ASSIGNMENT:
Reproduce the whole listing exactly and let no picture into the copy.
***** RECORDS FOR THIS TASK
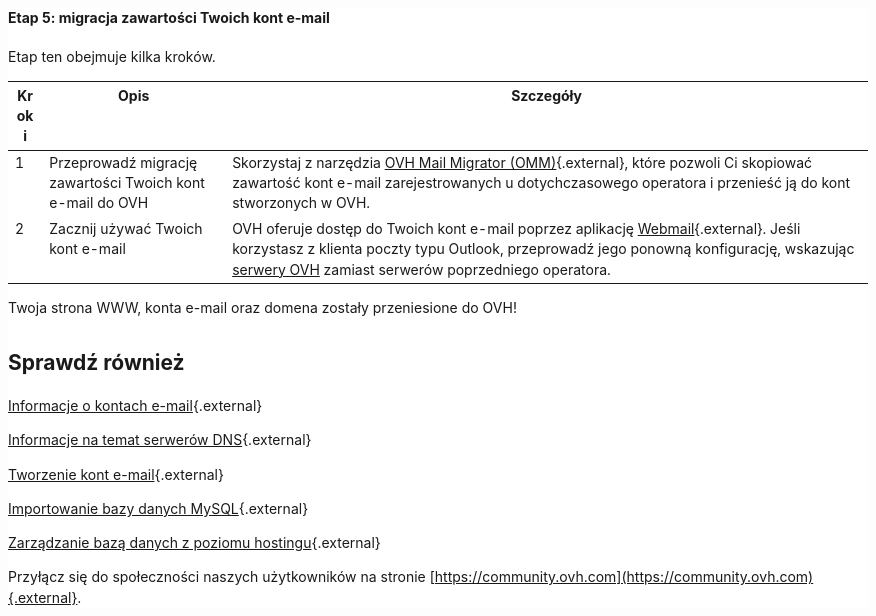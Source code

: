 #### Etap 5: migracja zawartości Twoich kont e-mail

Etap ten obejmuje kilka kroków. 

|Kroki|Opis|Szczegóły|
|---|---|---|
|1|Przeprowadź migrację zawartości Twoich kont e-mail do OVH|Skorzystaj z narzędzia [OVH Mail Migrator (OMM)](https://omm.ovh.net/){.external}, które pozwoli Ci skopiować zawartość kont e-mail zarejestrowanych u dotychczasowego operatora i przenieść ją do kont stworzonych w OVH.|
|2|Zacznij używać Twoich kont e-mail|OVH oferuje dostęp do Twoich kont e-mail poprzez aplikację [Webmail](https://mail.ovh.net/){.external}. Jeśli korzystasz z klienta poczty typu Outlook, przeprowadź jego ponowną konfigurację, wskazując [serwery OVH](https://docs.ovh.com/pl/emails/hosting_www_informacje_ogolne_o_kontach_e-mail_ovh/) zamiast serwerów poprzedniego operatora.|

Twoja strona WWW, konta e-mail oraz domena zostały przeniesione do OVH!

## Sprawdź również

[Informacje o kontach e-mail](https://docs.ovh.com/pl/emails/hosting_www_informacje_ogolne_o_kontach_e-mail_ovh/){.external}

[Informacje na temat serwerów DNS](https://docs.ovh.com/pl/domains/hosting_www_informacje_na_temat_serwerow_dns/){.external}

[Tworzenie kont e-mail](https://docs.ovh.com/pl/emails/przewodnik_na_temat_zakladania_adresu_e-mail/){.external}

[Importowanie bazy danych MySQL](https://docs.ovh.com/pl/hosting/hosting_www_importowanie_bazy_danych_mysql/){.external}

[Zarządzanie bazą danych z poziomu hostingu](https://docs.ovh.com/pl/hosting/zarzadzanie-baza-danych-na-hostingu-www/){.external}

Przyłącz się do społeczności naszych użytkowników na stronie [https://community.ovh.com](https://community.ovh.com){.external}.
**********
EXERCISE OUTPUT:
Source code

: #### Etap 5: migracja zawartości Twoich kont e-mail

Etap ten obejmuje kilka kroków. 

|Kroki|Opis|Szczegóły|
|---|---|---|
|1|Przeprowadź migrację zawartości Twoich kont e-mail do OVH|Skorzystaj z narzędzia [OVH Mail Migrator (OMM)](https://omm.ovh.net/){.external}, które pozwoli Ci skopiować zawartość kont e-mail zarejestrowanych u dotychczasowego operatora i przenieść ją do kont stworzonych w OVH.|
|2|Zacznij używać Twoich kont e-mail|OVH oferuje dostęp do Twoich kont e-mail poprzez aplikację [Webmail](https://mail.ovh.net/){.external}. Jeśli korzystasz z klienta poczty typu Outlook, przeprowadź jego ponowną konfigurację, wskazując [serwery OVH](https://docs.ovh.com/pl/emails/hosting_www_informacje_ogolne_o_kontach_e-mail_ovh/) zamiast serwerów poprzedniego operatora.|

Twoja strona WWW, konta e-mail oraz domena zostały przeniesione do OVH!

## Sprawdź również

[Informacje o kontach e-mail](https://docs.ovh.com/pl/emails/hosting_www_informacje_ogolne_o_kontach_e-mail_ovh/){.external}

[Informacje na temat serwerów DNS](https://docs.ovh.com/pl/domains/hosting_www_informacje_na_temat_serwerow_dns/){.external}

[Tworzenie kont e-mail](https://docs.ovh.com/pl/emails/przewodnik_na_temat_zakladania_adresu_e-mail/){.external}

[Importowanie bazy danych MySQL](https://docs.ovh.com/pl/hosting/hosting_www_importowanie_bazy_danych_mysql/){.external}

[Zarządzanie bazą danych z poziomu hostingu](https://docs.ovh.com/pl/hosting/zarzadzanie-baza-danych-na-hostingu-www/){.external}

Przyłącz się do społeczności naszych użytkowników na stronie [https://community.ovh.com](https://community.ovh.com){.external}.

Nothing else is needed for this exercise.